Perfil del viento (2022) es el primer libro de Alejandro Arras (1992) y tiene algunas piezas rotundas, el número suficiente para celebrarlo. Antes que una trama o un despliegue de personajes, sus once cuentos expresan un estado de ánimo. No importa si se demoran un poco o se resuelven con un solo trazo, en cada uno prevalece la sensación de que algo se perdió a pesar de que nunca existió. La tristeza, la melancolía, se instalan a sus anchas sin motivo alguno, como si este mundo no admitiera otras figuras.

A la contundente inmediatez y descripción de la fragilidad de toda certeza o ambición, Alejandro Arras añade una diligente frescura en la narración. Confía en los sobrentendidos, le importa más expresar lo que ocultan los largos silencios, los gestos suaves, que lo que revelan los desplantes emotivos.

De Cristian Lagunas teníamos noticia por su libro de relatos Encuéntrame afuera (2022), en el que mostraba una hiperbólica sensibilidad para moldear personajes hermanados por la insatisfacción con que reaccionan frente a un estado de cosas que no satisface sus expectativas. Bajo ese signo escribió El lado izquierdo del sol (2023). La novela no solo es un fatigoso ejercicio de imaginación sino un modelo de construcción de personaje. Yukio Mishima, su protagonista, es y no es. Vale tanto como el hombre iluminado que fue, el vigía de una tradición que se extinguía ante la indiferencia de sus contemporáneos, y el hombre atormentado al que Cristian Lagunas retrata —y lleva hasta el territorio de la ficción— en su más cruenta intimidad.

Portada de ‘El lado izquierdo del sol’, de Cristian Lagunas. (Random House)

Así son algunos de los espacios emergentes de la narrativa mexicana. Este registro solo ha querido esbozarlos. Su intención, si acaso resulta visible, no pasa de tener un valor aproximativo.
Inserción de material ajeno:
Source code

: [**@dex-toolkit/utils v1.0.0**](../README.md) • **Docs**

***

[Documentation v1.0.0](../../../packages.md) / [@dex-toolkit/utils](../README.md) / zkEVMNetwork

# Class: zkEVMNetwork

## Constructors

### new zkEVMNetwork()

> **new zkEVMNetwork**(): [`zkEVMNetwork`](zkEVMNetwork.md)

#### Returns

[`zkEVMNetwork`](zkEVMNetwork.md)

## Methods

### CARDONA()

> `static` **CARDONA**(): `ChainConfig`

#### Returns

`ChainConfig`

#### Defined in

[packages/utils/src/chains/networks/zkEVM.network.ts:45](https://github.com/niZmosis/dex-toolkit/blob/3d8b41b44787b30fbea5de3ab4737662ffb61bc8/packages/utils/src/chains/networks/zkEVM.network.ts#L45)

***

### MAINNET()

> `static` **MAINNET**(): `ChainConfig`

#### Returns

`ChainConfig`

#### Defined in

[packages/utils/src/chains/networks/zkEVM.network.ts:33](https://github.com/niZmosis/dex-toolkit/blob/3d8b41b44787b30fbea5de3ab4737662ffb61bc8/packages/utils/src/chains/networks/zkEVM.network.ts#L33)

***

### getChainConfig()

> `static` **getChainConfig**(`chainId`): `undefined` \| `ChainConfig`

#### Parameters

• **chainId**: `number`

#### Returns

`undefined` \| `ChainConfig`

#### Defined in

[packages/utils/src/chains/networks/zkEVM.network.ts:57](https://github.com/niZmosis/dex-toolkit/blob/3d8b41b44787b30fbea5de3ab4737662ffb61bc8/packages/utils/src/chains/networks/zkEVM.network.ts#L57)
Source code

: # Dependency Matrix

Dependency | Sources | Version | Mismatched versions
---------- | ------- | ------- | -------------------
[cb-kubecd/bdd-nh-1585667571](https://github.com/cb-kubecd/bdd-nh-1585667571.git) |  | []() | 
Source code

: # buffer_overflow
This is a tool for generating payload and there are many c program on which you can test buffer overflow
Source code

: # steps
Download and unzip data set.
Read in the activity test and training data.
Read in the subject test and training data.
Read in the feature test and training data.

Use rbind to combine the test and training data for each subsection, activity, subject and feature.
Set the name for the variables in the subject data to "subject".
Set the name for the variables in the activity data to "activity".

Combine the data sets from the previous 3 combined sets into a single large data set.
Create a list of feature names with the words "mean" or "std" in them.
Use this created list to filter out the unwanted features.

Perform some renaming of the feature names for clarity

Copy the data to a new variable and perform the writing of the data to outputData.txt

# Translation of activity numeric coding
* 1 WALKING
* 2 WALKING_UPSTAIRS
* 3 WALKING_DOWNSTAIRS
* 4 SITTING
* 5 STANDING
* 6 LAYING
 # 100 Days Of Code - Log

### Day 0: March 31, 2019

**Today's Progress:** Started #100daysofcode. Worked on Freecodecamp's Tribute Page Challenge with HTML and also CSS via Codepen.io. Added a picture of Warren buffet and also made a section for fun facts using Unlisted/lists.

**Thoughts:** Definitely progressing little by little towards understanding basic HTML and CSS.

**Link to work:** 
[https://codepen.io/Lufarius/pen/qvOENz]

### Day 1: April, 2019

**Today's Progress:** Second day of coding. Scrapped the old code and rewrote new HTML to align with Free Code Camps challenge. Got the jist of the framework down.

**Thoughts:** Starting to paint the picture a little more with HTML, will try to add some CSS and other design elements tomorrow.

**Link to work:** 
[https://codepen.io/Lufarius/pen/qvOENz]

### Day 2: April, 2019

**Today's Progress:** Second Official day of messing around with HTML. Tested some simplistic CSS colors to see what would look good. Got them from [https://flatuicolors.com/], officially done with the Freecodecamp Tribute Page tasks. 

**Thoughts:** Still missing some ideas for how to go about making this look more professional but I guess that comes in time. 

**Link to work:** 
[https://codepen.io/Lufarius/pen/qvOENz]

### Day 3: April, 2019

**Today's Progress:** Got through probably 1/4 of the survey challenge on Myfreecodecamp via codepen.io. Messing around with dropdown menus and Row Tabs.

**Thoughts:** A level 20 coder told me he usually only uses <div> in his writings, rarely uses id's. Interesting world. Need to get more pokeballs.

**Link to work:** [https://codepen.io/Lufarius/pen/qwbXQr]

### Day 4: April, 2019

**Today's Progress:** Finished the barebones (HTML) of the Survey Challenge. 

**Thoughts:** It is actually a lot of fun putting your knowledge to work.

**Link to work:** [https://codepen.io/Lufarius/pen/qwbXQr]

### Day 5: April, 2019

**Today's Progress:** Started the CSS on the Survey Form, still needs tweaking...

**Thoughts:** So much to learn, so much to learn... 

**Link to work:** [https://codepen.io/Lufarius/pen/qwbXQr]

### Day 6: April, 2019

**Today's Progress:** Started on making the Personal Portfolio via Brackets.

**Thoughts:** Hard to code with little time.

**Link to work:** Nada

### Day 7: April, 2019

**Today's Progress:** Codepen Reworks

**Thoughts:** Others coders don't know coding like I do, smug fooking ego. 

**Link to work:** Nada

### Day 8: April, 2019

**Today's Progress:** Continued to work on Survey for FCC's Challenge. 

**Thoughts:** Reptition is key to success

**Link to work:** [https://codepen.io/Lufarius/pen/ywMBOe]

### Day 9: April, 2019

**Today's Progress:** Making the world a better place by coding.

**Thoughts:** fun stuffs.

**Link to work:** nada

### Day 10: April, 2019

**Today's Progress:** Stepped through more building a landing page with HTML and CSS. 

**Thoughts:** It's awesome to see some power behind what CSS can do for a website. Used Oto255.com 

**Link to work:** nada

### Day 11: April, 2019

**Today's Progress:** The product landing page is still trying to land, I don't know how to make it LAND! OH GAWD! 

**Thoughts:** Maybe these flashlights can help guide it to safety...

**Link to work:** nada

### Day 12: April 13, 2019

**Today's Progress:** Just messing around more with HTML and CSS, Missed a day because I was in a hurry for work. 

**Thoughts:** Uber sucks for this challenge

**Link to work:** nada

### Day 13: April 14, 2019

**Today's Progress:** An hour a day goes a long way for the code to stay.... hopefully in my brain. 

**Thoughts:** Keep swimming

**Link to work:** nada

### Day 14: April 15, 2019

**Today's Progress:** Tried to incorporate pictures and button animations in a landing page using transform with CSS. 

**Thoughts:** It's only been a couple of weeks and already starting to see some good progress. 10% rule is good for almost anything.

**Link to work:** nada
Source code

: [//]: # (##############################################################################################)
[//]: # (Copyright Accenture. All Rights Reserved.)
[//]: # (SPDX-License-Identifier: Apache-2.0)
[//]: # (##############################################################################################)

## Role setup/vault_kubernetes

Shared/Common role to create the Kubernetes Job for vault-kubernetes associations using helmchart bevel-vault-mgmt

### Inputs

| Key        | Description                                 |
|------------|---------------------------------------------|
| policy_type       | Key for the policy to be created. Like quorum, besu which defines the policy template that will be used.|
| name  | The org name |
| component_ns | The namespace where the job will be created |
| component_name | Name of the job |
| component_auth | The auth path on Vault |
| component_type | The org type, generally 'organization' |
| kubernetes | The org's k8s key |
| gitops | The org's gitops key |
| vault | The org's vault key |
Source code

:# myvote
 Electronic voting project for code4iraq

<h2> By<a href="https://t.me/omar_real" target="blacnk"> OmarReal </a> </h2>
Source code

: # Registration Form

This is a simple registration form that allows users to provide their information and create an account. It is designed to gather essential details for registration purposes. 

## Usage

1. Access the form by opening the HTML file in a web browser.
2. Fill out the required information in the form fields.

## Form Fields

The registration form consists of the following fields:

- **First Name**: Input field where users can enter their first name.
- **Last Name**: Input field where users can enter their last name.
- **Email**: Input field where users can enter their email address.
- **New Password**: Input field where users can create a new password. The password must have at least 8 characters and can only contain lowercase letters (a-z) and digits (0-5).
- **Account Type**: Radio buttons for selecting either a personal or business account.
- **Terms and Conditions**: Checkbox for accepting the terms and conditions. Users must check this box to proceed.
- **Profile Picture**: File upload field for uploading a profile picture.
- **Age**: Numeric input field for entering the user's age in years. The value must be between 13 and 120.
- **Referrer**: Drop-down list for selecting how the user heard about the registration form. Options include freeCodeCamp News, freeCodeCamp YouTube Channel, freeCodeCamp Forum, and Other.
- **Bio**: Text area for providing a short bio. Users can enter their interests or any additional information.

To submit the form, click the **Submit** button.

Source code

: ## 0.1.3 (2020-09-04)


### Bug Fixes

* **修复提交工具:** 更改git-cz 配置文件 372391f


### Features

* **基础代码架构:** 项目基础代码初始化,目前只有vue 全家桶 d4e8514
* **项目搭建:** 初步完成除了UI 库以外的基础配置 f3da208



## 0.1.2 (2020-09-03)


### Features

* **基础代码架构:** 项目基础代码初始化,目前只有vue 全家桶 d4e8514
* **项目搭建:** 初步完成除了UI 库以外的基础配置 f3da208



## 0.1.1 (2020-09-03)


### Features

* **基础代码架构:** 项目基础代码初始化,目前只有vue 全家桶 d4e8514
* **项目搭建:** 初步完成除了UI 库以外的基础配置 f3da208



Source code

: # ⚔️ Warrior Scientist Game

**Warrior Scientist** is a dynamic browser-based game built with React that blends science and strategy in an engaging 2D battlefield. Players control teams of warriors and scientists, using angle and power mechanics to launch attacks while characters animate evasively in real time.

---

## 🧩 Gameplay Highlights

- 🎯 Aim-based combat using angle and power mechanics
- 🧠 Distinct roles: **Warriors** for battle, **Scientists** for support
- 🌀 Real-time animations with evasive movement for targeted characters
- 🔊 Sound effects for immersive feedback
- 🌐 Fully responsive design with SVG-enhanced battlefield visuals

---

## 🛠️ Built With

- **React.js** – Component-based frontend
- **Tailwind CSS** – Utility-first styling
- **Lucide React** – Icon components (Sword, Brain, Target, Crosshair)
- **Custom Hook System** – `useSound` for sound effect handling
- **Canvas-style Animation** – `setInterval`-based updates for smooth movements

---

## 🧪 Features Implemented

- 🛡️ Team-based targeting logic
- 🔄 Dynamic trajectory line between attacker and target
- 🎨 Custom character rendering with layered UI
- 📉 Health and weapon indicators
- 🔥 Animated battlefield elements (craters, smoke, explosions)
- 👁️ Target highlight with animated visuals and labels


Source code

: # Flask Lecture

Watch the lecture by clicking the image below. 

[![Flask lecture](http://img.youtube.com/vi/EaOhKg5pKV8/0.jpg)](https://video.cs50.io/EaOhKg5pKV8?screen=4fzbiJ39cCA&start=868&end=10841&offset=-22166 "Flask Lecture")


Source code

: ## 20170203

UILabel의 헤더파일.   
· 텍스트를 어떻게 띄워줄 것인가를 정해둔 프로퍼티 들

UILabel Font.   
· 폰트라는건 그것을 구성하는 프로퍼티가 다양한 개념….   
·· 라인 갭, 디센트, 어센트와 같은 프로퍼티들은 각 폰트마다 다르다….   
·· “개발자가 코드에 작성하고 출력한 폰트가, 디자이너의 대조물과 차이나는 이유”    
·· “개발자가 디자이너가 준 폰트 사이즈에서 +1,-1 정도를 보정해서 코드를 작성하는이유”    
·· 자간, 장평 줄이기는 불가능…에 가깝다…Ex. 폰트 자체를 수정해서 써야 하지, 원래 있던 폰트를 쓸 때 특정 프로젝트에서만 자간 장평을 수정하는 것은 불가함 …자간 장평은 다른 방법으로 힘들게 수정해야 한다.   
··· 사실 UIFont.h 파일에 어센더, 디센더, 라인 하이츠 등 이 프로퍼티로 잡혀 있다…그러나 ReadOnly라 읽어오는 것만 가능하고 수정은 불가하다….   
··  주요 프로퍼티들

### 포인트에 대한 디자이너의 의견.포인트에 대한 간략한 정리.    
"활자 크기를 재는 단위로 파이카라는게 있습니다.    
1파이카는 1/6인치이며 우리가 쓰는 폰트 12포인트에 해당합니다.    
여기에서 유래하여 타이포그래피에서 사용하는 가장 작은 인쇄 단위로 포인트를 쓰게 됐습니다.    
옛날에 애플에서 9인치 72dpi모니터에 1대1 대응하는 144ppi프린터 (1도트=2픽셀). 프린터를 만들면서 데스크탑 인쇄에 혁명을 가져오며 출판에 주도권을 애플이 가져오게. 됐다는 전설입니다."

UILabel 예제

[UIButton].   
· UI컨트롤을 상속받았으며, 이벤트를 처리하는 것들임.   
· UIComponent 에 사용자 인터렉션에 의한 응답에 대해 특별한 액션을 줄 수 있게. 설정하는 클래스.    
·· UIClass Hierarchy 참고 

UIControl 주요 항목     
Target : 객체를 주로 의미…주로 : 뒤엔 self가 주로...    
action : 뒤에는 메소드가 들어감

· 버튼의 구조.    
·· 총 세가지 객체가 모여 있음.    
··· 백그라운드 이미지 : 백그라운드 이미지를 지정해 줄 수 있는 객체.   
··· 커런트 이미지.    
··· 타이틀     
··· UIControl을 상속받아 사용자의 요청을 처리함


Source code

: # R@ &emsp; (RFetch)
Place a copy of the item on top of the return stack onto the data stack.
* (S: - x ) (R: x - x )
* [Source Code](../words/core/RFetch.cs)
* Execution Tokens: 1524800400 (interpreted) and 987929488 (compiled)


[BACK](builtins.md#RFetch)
*Este registro, abundante en preferencias y omisiones (el espacio es un dios cruel), abjura de la práctica dominante que determina, en cualquier caso, emplear al binomio masculino-femenino, o viceversa, y, aún más, de ensuciar la página con el término todes.

Seguirles la pista

En la geografía de la nueva narrativa mexicana distinguimos áreas ocupadas por la ciencia ficción, el terror, la exploración psicológica, el realismo en su estado más crudo y aun la especulación filosófica. De entre sus representantes, conviene atender a los siguientes escritores:

Roberto Abad: 'Cuando las luces aparezcan'.

Laura Baeza: 'Una grieta en la noche'.

Pierre Herrera: 'Ex Yugoslavia'.

Alma Mancilla: 'Fulgor'.

Adriana Ortega Calderón: 'Cuando los gatos esperan'.

María José Ramírez: 'Genética de los monos'.